Roland Marounek
24 mars 2009
La création de l'Alliance Atlantique, en contradiction avec la Charte des Nations Unies.
Beaucoup estiment que l’Otan aurait logiquement dû disparaître lors de la dissolution du Pacte de Varsovie. Le fait qu’il n’en a rien été, et qu’au contraire un rôle plus ouvertement agressif lui a été confié (agression de la Yougoslavie, déploiement hors zone, soutien direct à la ‘guerre à la Terreur’), devrait plutôt amener à se questionner sur la validité même des justifications de son existence avant 1991. De fait ces 40 premières années sont rarement mises en question, la menace que représentait le Pacte de Varsovie étant en quelque sorte passivement admise comme fait acquis.

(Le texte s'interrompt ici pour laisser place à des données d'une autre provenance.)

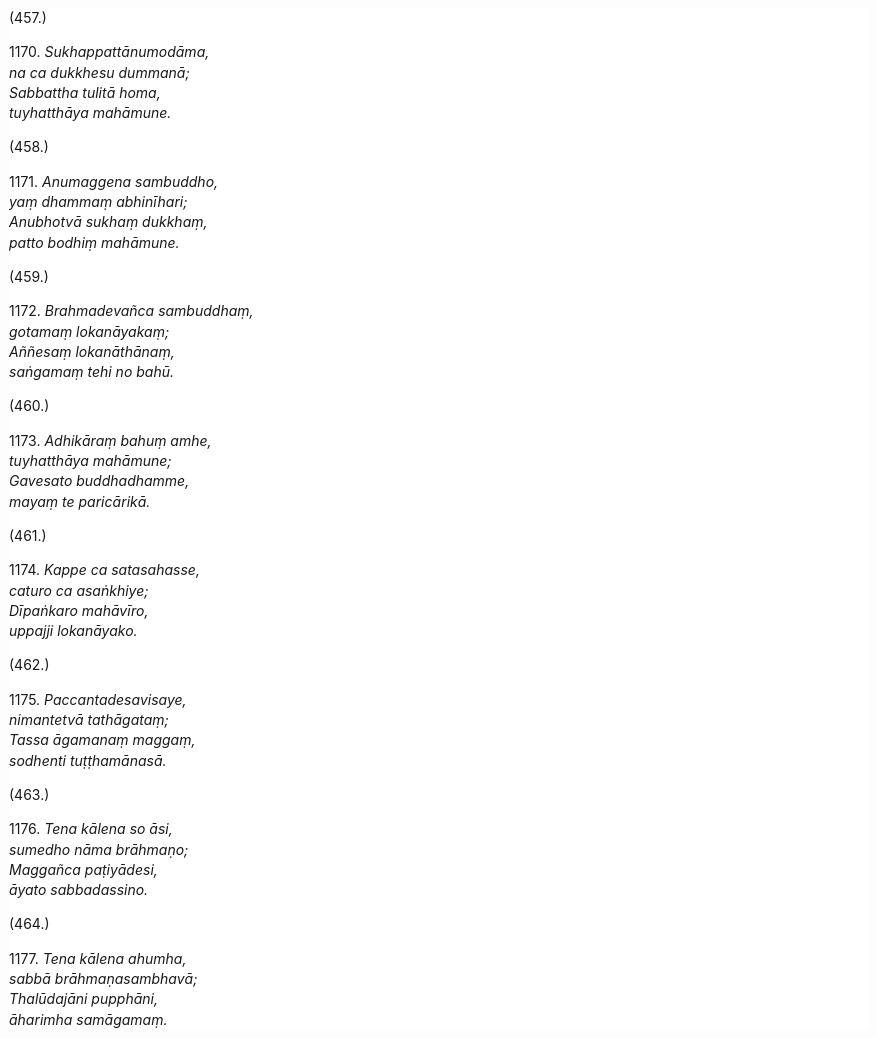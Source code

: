 
(457.)

1170\. _Sukhappattānumodāma,_  
_na ca dukkhesu dummanā;_  
_Sabbattha tulitā homa,_  
_tuyhatthāya mahāmune._  


(458.)

1171\. _Anumaggena sambuddho,_  
_yaṃ dhammaṃ abhinīhari;_  
_Anubhotvā sukhaṃ dukkhaṃ,_  
_patto bodhiṃ mahāmune._  


(459.)

1172\. _Brahmadevañca sambuddhaṃ,_  
_gotamaṃ lokanāyakaṃ;_  
_Aññesaṃ lokanāthānaṃ,_  
_saṅgamaṃ tehi no bahū._  


(460.)

1173\. _Adhikāraṃ bahuṃ amhe,_  
_tuyhatthāya mahāmune;_  
_Gavesato buddhadhamme,_  
_mayaṃ te paricārikā._  


(461.)

1174\. _Kappe ca satasahasse,_  
_caturo ca asaṅkhiye;_  
_Dīpaṅkaro mahāvīro,_  
_uppajji lokanāyako._  


(462.)

1175\. _Paccantadesavisaye,_  
_nimantetvā tathāgataṃ;_  
_Tassa āgamanaṃ maggaṃ,_  
_sodhenti tuṭṭhamānasā._  


(463.)

1176\. _Tena kālena so āsi,_  
_sumedho nāma brāhmaṇo;_  
_Maggañca paṭiyādesi,_  
_āyato sabbadassino._  


(464.)

1177\. _Tena kālena ahumha,_  
_sabbā brāhmaṇasambhavā;_  
_Thalūdajāni pupphāni,_  
_āharimha samāgamaṃ._  
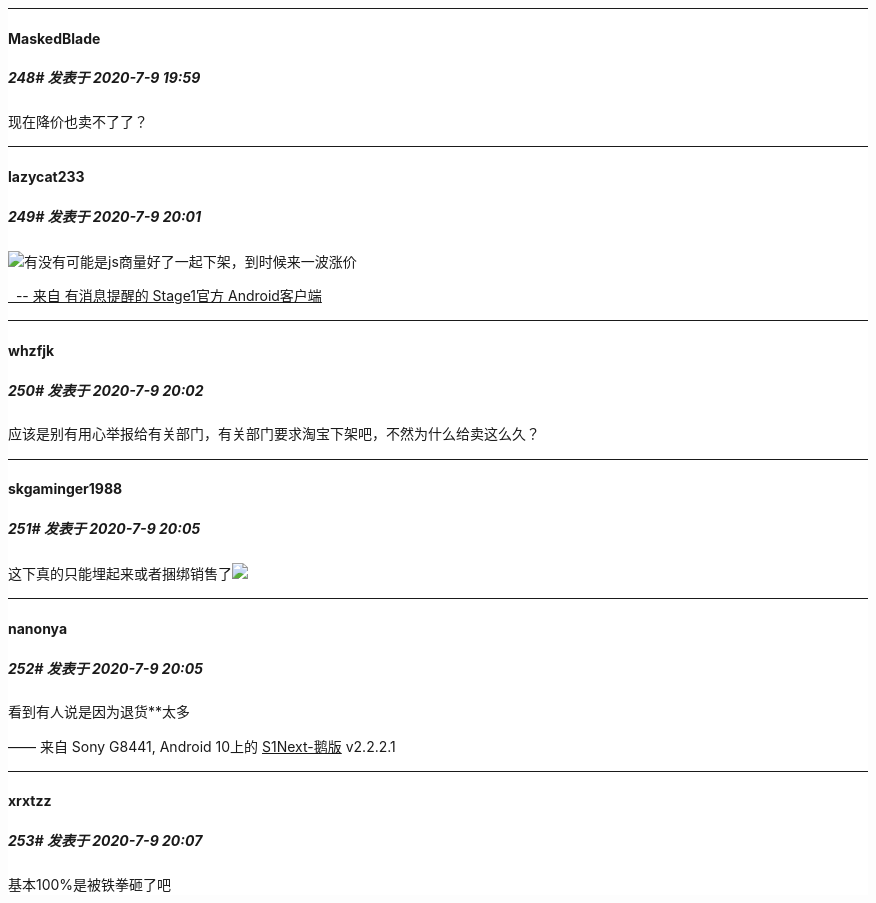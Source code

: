 
-----

####  MaskedBlade  
##### 248#       发表于 2020-7-9 19:59


现在降价也卖不了了？


-----

####  lazycat233  
##### 249#       发表于 2020-7-9 20:01


<img src="https://static.saraba1st.com/image/smiley/face2017/037.png" referrerpolicy="no-referrer">有没有可能是js商量好了一起下架，到时候来一波涨价

[  -- 来自 有消息提醒的 Stage1官方 Android客户端](https://www.coolapk.com/apk/140634)


-----

####  whzfjk  
##### 250#       发表于 2020-7-9 20:02


应该是别有用心举报给有关部门，有关部门要求淘宝下架吧，不然为什么给卖这么久？


-----

####  skgaminger1988  
##### 251#       发表于 2020-7-9 20:05


这下真的只能埋起来或者捆绑销售了<img src="https://static.saraba1st.com/image/smiley/face2017/078.png" referrerpolicy="no-referrer">


-----

####  nanonya  
##### 252#       发表于 2020-7-9 20:05


看到有人说是因为退货**太多

—— 来自 Sony G8441, Android 10上的 [S1Next-鹅版](https://github.com/ykrank/S1-Next/releases) v2.2.2.1


-----

####  xrxtzz  
##### 253#       发表于 2020-7-9 20:07


基本100%是被铁拳砸了吧

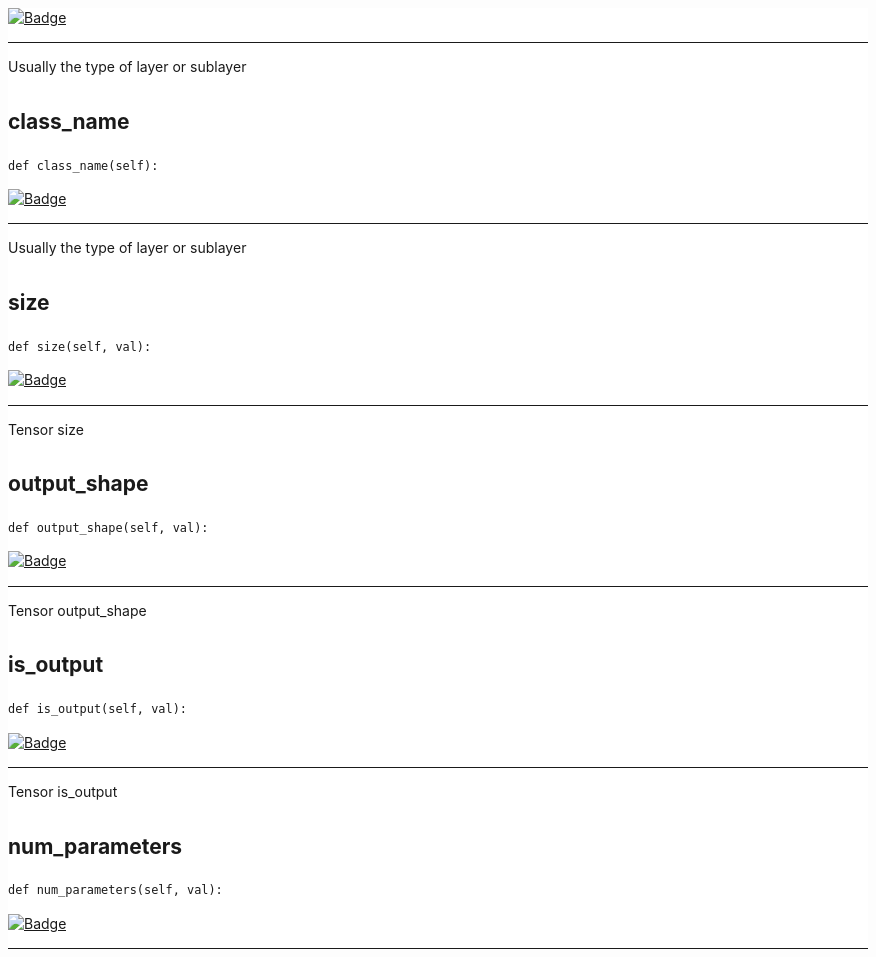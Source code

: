 [![Badge](https://img.shields.io/badge/View%20source%20on%20GitHub-black?style=for-the-badge&logo=github)](https://github.com/wandb/client/tree/master/wandb/data_types.py#L2304-#L2307)

****
    
Usually the type of layer or sublayer
    
## class_name
`def class_name(self): `

[![Badge](https://img.shields.io/badge/View%20source%20on%20GitHub-black?style=for-the-badge&logo=github)](https://github.com/wandb/client/tree/master/wandb/data_types.py#L2314-#L2317)

****
    
Usually the type of layer or sublayer
    
## size
`def size(self, val): `

[![Badge](https://img.shields.io/badge/View%20source%20on%20GitHub-black?style=for-the-badge&logo=github)](https://github.com/wandb/client/tree/master/wandb/data_types.py#L2346-#L2350)

****
    
Tensor size
    
## output_shape
`def output_shape(self, val): `

[![Badge](https://img.shields.io/badge/View%20source%20on%20GitHub-black?style=for-the-badge&logo=github)](https://github.com/wandb/client/tree/master/wandb/data_types.py#L2356-#L2360)

****
    
Tensor output_shape
    
## is_output
`def is_output(self, val): `

[![Badge](https://img.shields.io/badge/View%20source%20on%20GitHub-black?style=for-the-badge&logo=github)](https://github.com/wandb/client/tree/master/wandb/data_types.py#L2366-#L2370)

****
    
Tensor is_output
    
## num_parameters
`def num_parameters(self, val): `

[![Badge](https://img.shields.io/badge/View%20source%20on%20GitHub-black?style=for-the-badge&logo=github)](https://github.com/wandb/client/tree/master/wandb/data_types.py#L2376-#L2380)

****
    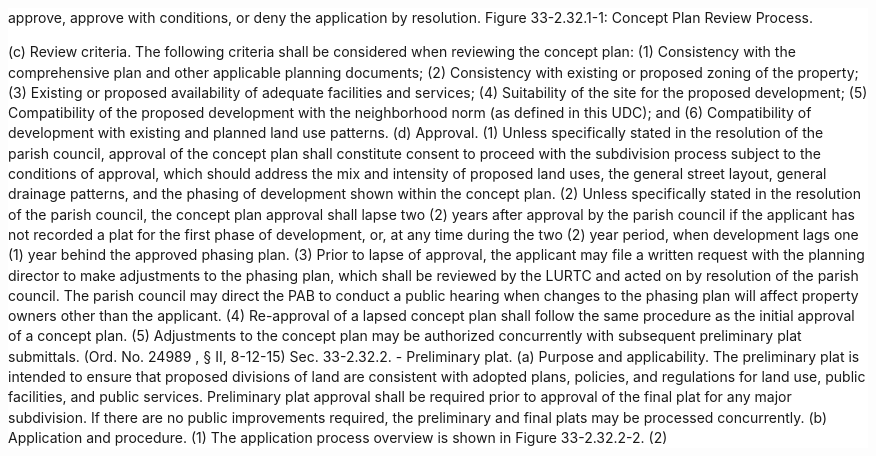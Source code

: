 approve, approve with conditions, or deny the application by resolution.
Figure 33-2.32.1-1: Concept Plan Review Process.

(c)
Review criteria. The following criteria shall be considered when reviewing the concept plan:
(1)
Consistency with the comprehensive plan and other applicable planning documents;
(2)
Consistency with existing or proposed zoning of the property;
(3)
Existing or proposed availability of adequate facilities and services;
(4)
Suitability of the site for the proposed development;
(5)
Compatibility of the proposed development with the neighborhood norm (as defined in this UDC); and
(6)
Compatibility of development with existing and planned land use patterns.
(d)
Approval.
(1)
Unless specifically stated in the resolution of the parish council, approval of the concept plan shall constitute
consent to proceed with the subdivision process subject to the conditions of approval, which should address the
mix and intensity of proposed land uses, the general street layout, general drainage patterns, and the phasing of
development shown within the concept plan.
(2)
Unless specifically stated in the resolution of the parish council, the concept plan approval shall lapse two (2)
years after approval by the parish council if the applicant has not recorded a plat for the first phase of
development, or, at any time during the two (2) year period, when development lags one (1) year behind the
approved phasing plan.
(3)
Prior to lapse of approval, the applicant may file a written request with the planning director to make
adjustments to the phasing plan, which shall be reviewed by the LURTC and acted on by resolution of the parish
council. The parish council may direct the PAB to conduct a public hearing when changes to the phasing plan
will affect property owners other than the applicant.
(4)
Re-approval of a lapsed concept plan shall follow the same procedure as the initial approval of a concept plan.
(5)
Adjustments to the concept plan may be authorized concurrently with subsequent preliminary plat submittals.
(Ord. No. 24989 , § II, 8-12-15)
Sec. 33-2.32.2. - Preliminary plat.
(a)
Purpose and applicability. The preliminary plat is intended to ensure that proposed divisions of land are
consistent with adopted plans, policies, and regulations for land use, public facilities, and public services.
Preliminary plat approval shall be required prior to approval of the final plat for any major subdivision. If there
are no public improvements required, the preliminary and final plats may be processed concurrently.
(b)
Application and procedure.
(1)
The application process overview is shown in Figure 33-2.32.2-2.
(2)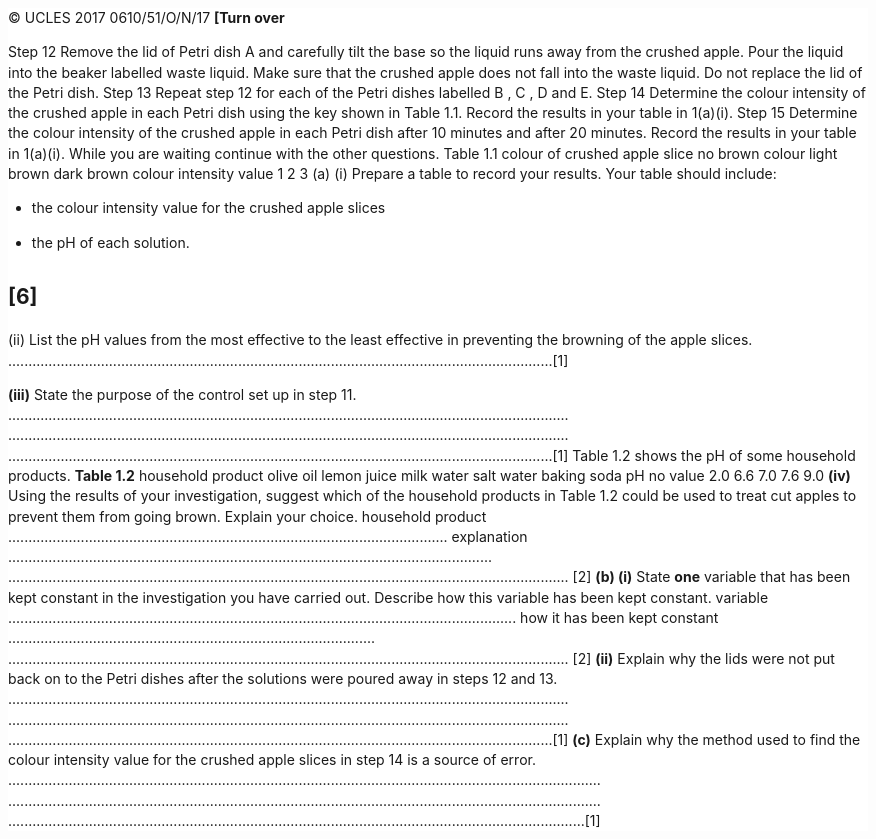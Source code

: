 
© UCLES 2017 0610/51/O/N/17 **[Turn over** 

 Step 12 Remove the lid of Petri dish A and carefully tilt the base so the liquid runs away from the crushed apple. Pour the liquid into the beaker labelled waste liquid. Make sure that the crushed apple does not fall into the waste liquid. Do not replace the lid of the Petri dish. Step 13 Repeat step 12 for each of the Petri dishes labelled B , C , D and E. Step 14 Determine the colour intensity of the crushed apple in each Petri dish using the key shown in Table 1.1. Record the results in your table in 1(a)(i). Step 15 Determine the colour intensity of the crushed apple in each Petri dish after 10 minutes and after 20 minutes. Record the results in your table in 1(a)(i). While you are waiting continue with the other questions. Table 1.1 colour of crushed apple slice no brown colour light brown dark brown colour intensity value 1 2 3 (a) (i) Prepare a table to record your results. Your table should include: 

- the colour intensity value for the crushed apple slices 

- the pH of each solution. 

## [6] 

 (ii) List the pH values from the most effective to the least effective in preventing the browning of the apple slices. .......................................................................................................................................[1] 


**(iii)** State the purpose of the control set up in step 11. ........................................................................................................................................... ........................................................................................................................................... .......................................................................................................................................[1] Table 1.2 shows the pH of some household products. **Table 1.2** household product olive oil lemon juice milk water salt water baking soda pH no value 2.0 6.6 7.0 7.6 9.0 **(iv)** Using the results of your investigation, suggest which of the household products in Table 1.2 could be used to treat cut apples to prevent them from going brown. Explain your choice. household product ............................................................................................................. explanation ........................................................................................................................ ........................................................................................................................................... [2] **(b) (i)** State **one** variable that has been kept constant in the investigation you have carried out. Describe how this variable has been kept constant. variable .............................................................................................................................. how it has been kept constant ........................................................................................... ........................................................................................................................................... [2] **(ii)** Explain why the lids were not put back on to the Petri dishes after the solutions were poured away in steps 12 and 13. ........................................................................................................................................... ........................................................................................................................................... .......................................................................................................................................[1] **(c)** Explain why the method used to find the colour intensity value for the crushed apple slices in step 14 is a source of error. ................................................................................................................................................... ................................................................................................................................................... ...............................................................................................................................................[1]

Ainsi dans son récent document consacré à l'Otan1, la CNAPD pose la question de la légitimité, aujourd'hui, de l'Alliance atlantique en ces termes : « L'existence même d'une alliance comme l'Otan aujourd'hui ne sape-t-elle pas la tentative d'un ordre mondial réellement multilatéral sous égide de l'ONU ? ». En fait c'est dès sa création en 1949 que l'existence de l’Otan sapait cet ordre multilatéral onusien.
Un premier élément qui est généralement oublié, est que le dit Pacte de Varsovie a été créé plus de cinq ans après l’Otan, le 14 mai 1955 ; ce seul fait donne un éclairage singulier à l’argument usuel, selon lequel l’Otan était une réaction face à la menace du Pacte de Varsovie. De façon factuelle, la situation est juste inverse : le Pacte de Varsovie est une réaction à l'intégration dans l’Otan de l’Allemagne de l’Ouest ; la perspective du réarmement de ce pays à l’origine de la seconde guerre mondiale, au sein d’une alliance qui reprenait exactement le discours fasciste sur le péril communiste, était, de fait, une menace réelle.
La Charte des Nations-Unies, ratifiée en novembre 1945, énonce de façon précise les obligations qui incombent aux Nations membres pour écarter la guerre, et explicite en particulier l’obligation qu’ils ont d’unir les forces pour maintenir la paix et de prendre des mesures collectives efficaces en vue de prévenir et d'écarter les menaces à la paix. Le Nations-Unies ont pour but de « .…réaliser, par des moyens pacifiques (…) le règlement de différends ou de situations, de caractère international, susceptibles de mener à une rupture de la paix ; développer entre les nations des relations amicales fondées sur le respect du principe de l'égalité de droits des peuples et de leur droit à disposer d'eux-mêmes… »
Quel pouvait bien être le sens d’une alliance militaire isolant 12 pays si l’ensemble des pays sont sincèrement résolus à unir leurs forces pour maintenir la paix ?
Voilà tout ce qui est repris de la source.